06. 29. 2016. 18:40

My dog Hattyú

DezsKosztolányi, the self-styled homo estheticus, was one of the great men of Hungarian letters in the first half of the twentieth century. Little of his poetry has been translated because of its technical ingenuity, but anything by him is ipso facto worthy of attention.


The common problems of translating Hungarian are not much in evidence here, though now and then the syntax has to be followed carefully, while the occasional grammatically significant syllable is cut metri gratia. Kosztolányi uses lines of alternating eleven and ten syllables, little different in length from my iambic pentameter, and an irregular half-rhyme scheme which I have not followed.
In this poem we see the differing but complementary characters of Kosztolányi and his dog. The kuvasz is one of the ten traditional Hungarian breeds, a handsome animal; it is off-white in colour, whence the name Hattyú, which means Swan. Historically used for defending herds, it makes a good guard dog, but not a good house dog; to keep one in town, therefore, is distinctive; they are seldom seen. So unusual a dog is just what one might perhaps expect a poet to own! Strongly loyal to its master and very defensive of his property, Hattyú is a lay element in the creative sanctum. But the breed has also a reputation for surliness, which Kosztolányi certainly had not: in this poem we hear an echo not only of Horace's Odi profanum vulgus but also of Kosztolányi's own Kornél Esti stories: Kornél is his alter ego, who thinks the thoughts, even does the deeds, that Kosztolányi himself would often like to but in fact would never dare. (Bernard Adams)

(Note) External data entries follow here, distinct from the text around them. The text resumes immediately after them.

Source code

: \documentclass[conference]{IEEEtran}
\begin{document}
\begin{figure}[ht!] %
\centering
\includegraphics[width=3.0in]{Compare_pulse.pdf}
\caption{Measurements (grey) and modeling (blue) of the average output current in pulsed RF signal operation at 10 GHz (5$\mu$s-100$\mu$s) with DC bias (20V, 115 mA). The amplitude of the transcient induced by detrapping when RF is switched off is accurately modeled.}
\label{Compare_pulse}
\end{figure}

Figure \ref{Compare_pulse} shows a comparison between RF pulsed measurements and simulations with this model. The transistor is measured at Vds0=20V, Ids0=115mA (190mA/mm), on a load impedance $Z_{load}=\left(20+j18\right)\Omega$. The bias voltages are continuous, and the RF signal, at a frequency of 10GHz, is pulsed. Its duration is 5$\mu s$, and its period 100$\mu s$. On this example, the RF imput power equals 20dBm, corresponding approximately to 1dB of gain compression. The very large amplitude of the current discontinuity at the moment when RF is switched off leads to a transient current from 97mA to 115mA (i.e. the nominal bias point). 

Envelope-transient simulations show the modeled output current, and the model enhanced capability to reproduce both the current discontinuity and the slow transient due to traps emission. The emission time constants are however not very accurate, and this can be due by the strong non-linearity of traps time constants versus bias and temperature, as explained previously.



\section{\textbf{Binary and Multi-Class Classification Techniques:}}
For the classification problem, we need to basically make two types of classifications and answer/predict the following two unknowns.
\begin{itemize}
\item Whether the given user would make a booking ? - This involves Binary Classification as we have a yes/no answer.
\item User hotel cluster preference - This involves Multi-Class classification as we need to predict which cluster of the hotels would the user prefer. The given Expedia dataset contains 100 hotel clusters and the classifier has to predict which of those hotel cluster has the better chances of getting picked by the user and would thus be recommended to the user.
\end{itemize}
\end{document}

Sit you here, Hattyú, keep watch on the house,
gentle, white progeny of wolves, to whose
inveterate misanthropy footsteps

mean nervous tension, sleepless vigilance.
Do not allow the impious to corrupt

what heart and mind and hand have here contrived,
and may your master day-dream undisturbed
within this narrow circle close confined.

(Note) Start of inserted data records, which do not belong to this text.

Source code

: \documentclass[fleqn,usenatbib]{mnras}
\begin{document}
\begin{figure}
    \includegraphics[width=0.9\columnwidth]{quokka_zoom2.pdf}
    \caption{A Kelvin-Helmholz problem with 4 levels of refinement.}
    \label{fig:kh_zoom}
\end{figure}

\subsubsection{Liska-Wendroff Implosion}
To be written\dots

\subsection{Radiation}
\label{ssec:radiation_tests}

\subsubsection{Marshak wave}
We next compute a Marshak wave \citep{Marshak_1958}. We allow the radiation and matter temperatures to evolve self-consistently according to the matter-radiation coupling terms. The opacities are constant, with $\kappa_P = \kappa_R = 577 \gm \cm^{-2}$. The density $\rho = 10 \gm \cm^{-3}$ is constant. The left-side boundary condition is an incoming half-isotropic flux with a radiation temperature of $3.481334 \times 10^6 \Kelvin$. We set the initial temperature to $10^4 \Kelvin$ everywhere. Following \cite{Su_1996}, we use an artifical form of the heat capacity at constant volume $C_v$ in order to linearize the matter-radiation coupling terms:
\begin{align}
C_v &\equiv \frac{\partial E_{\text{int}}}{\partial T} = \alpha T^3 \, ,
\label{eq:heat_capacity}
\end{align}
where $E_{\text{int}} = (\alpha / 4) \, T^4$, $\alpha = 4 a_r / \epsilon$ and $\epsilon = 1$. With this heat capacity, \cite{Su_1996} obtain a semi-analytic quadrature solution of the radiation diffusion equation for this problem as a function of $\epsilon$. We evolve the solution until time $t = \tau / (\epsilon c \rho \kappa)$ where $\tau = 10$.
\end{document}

May those who with myself and with my work
have naught in common never pass this wall.
Beyond it is the street, the vulgar street,

a horror alien to my inmost heart.
Stand on the line between and keep the faith
of ancient values in this fickle world;
lie at the gate a cautionary form,
wise Magyar kuvasz, as my watch and ward.
Come here now, pay close heed to what I say.
Turn to me your myopic, opal eye
where goodness with distrust eternal blends.
Above all else, preserve tranquillity.
Him that disturbs it bite and drive away,
and him that over trifles makes a fuss,
for still before me lies a long, long road;
my busy hand still plies the pen on trust.
And yet, do not be angry with the poor,
the beggars that may stare in at the gate,
gaunt figures standing in the moonlight, for
already they have troubles that are great.

But rather keep your mind on literature,
and if this way should come some snide attack
and you should hear somebody bark at me,
do me a favour and just bark straight back.